The sweep, called Operation FLASH, arrested 85 illegal immigrants convicted of a wide range of crimes, including rape, arson and assault and battery. Sixty others arrested didn't have criminal records but have been ordered deported for other reasons. They're all now in the process of being deported. Bruce Chadbourne is the field office director for Immigration and Customs Enforcement, or ICE, in New England.

Mr. BRUCE CHADBOURNE (Field Office Director, Immigration and Customs Enforcement): Operation FLASH is a clear indication that ICE is out there apprehending fugitive criminal aliens and removing them from our streets and also our borders.

BRADY-MYEROV: Eighty percent of those arrested were incarcerated for their crimes and then released instead of deported. Deputy Field Director Jim Martin explains how this can happen.

Mr. JIM MARTIN (Deputy Field Director, Immigration and Customs Enforcement): If we're notified by an agency that they have somebody locked up, we'll lodge a detainer which basically tells that agency to hang on to that person. When they're done serving their sentence for the crimes they committed, they'll turn over to our custody, and then we'll remove the person. Sometimes we're not notified.

BRADY-MYEROV: The arrests chip away at a national backlog of some 100,000 illegal immigrants with criminal records who should be deported but aren't. After 9/11, President Bush called on law enforcement agencies to collaborate more. Sheriff Tom Hodgson of Bristol County, Massachusetts, says Operation FLASH is an example of this.

Sheriff TOM HODGSON (Bristol County, Massachusetts): We're now able to see law enforcement agencies now working more closely with prisons. We're sharing information about people who are in our custody who could potentially be involved in various activities, either locally or tied in to some groups outside the country.

BRADY-MYEROV: The operation led to the arrest of people in seven states, the majority in Massachusetts and Rhode Island. Officials also arrested more than 40 people in the sweep who weren't targets but are in this country illegally.

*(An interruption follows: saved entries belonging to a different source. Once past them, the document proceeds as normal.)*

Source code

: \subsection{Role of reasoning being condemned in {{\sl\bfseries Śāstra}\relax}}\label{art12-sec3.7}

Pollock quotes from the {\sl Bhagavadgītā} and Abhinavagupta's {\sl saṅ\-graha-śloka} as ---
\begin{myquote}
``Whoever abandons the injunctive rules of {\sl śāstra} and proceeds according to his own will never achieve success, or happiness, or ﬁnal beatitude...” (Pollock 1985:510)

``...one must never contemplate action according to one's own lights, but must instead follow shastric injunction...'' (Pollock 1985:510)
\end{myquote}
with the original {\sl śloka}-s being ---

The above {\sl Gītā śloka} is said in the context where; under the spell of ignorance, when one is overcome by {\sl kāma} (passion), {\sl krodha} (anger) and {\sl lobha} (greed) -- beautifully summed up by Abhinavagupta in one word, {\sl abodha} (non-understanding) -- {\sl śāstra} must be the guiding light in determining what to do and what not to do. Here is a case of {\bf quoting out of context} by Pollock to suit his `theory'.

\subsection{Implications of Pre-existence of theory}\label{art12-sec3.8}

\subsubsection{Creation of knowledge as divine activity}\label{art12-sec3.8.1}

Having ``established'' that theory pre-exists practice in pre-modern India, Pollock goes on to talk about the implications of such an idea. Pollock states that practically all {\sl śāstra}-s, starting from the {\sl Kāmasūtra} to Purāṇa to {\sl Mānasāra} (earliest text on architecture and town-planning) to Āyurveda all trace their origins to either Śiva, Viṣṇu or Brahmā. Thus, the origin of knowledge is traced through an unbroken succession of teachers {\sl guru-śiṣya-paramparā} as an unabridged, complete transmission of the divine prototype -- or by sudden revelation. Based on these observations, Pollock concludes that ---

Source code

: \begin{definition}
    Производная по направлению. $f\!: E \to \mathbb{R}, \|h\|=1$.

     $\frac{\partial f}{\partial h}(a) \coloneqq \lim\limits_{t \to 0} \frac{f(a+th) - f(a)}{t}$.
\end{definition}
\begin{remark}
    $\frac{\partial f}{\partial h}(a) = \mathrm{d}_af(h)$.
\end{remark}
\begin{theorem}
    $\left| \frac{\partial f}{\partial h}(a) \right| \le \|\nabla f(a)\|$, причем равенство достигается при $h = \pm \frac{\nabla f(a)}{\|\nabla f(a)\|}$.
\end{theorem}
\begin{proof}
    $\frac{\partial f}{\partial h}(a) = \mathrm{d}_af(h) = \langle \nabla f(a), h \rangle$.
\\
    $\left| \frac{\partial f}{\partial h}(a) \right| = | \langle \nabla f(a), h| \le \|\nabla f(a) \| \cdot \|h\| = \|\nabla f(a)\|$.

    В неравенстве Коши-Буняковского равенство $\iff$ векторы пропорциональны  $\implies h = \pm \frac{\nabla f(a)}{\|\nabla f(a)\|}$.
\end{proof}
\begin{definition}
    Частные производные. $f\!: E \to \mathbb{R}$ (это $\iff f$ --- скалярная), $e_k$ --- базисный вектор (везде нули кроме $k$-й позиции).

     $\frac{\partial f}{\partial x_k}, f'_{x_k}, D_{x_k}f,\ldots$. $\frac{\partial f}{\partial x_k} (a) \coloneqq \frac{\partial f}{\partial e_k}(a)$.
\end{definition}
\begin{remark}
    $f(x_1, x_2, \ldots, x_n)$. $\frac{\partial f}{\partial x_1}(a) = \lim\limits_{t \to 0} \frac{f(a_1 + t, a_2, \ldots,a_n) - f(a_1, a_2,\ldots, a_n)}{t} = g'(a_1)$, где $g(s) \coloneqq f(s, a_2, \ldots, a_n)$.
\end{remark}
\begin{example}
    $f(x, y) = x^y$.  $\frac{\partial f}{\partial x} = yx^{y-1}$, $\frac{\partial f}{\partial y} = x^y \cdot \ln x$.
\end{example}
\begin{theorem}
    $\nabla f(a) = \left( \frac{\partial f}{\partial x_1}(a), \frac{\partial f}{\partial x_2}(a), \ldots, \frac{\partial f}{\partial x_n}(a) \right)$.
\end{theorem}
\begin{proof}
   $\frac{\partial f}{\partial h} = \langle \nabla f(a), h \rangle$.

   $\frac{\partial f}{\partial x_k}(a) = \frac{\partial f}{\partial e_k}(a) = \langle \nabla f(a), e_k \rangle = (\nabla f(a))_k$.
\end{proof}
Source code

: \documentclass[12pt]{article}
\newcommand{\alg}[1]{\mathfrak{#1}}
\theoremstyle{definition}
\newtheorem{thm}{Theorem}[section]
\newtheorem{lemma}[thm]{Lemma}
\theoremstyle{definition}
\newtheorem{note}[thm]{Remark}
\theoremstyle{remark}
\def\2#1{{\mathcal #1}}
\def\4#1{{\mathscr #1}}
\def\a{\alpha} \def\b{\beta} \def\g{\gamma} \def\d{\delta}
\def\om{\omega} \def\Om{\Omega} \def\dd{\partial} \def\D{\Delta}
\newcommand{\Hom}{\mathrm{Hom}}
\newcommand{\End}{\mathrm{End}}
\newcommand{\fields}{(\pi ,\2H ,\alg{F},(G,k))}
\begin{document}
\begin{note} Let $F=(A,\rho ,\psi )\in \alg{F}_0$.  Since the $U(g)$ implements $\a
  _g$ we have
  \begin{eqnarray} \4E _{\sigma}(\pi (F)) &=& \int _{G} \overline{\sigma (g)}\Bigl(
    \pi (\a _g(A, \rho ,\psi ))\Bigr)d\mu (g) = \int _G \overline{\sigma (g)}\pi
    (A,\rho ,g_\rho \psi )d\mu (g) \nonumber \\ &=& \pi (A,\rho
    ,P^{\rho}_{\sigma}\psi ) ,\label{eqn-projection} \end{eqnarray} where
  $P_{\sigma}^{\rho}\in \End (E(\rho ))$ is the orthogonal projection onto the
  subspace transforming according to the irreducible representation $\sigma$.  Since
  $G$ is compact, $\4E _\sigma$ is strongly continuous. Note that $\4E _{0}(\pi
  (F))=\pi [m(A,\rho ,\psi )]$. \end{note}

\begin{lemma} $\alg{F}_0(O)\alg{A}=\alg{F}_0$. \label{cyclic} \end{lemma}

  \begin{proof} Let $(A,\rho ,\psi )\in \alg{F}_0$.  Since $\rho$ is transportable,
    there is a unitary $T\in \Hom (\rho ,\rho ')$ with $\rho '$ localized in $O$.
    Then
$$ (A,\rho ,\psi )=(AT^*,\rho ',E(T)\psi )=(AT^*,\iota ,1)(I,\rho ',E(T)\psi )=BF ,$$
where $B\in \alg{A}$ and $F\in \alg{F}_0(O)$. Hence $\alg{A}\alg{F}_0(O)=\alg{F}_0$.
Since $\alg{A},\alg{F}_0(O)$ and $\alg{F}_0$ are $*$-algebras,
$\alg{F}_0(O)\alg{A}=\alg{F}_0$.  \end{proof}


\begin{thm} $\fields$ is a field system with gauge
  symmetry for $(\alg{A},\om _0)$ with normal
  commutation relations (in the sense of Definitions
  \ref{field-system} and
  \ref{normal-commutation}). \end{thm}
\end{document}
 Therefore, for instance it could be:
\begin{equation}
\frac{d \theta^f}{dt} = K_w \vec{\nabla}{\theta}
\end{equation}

The majority of these people were processed and let go. The arrests have sent ripples of fear through immigrant communities. Ali Noorani, executive director of the Massachusetts Immigrant and Refugee Advocacy Coalition, says targeting criminals is good, but he's concerned the government is casting the net too wide.

Mr. ALI NOORANI (Executive Director, Massachusetts Immigrant and Refugee Advocacy Coalition): So that they are also drawing in people who have overstayed a visa, who are really just trying to make ends meet. I would rather have it that the government is trying to find terrorists, people who are a real harm to our country, rather than people who are washing dishes and trying to make life better for themselves and their family.

BRADY-MYEROV: But Homeland Security officials point out, Americans are more likely to be a victim of violent crime in their own community than a victim of a terrorist attack. And, federal officials say the types of criminals arrested in the sweep have a 40 percent recidivism rate.

For NPR News, I'm Monica Brady-Myerov in Boston.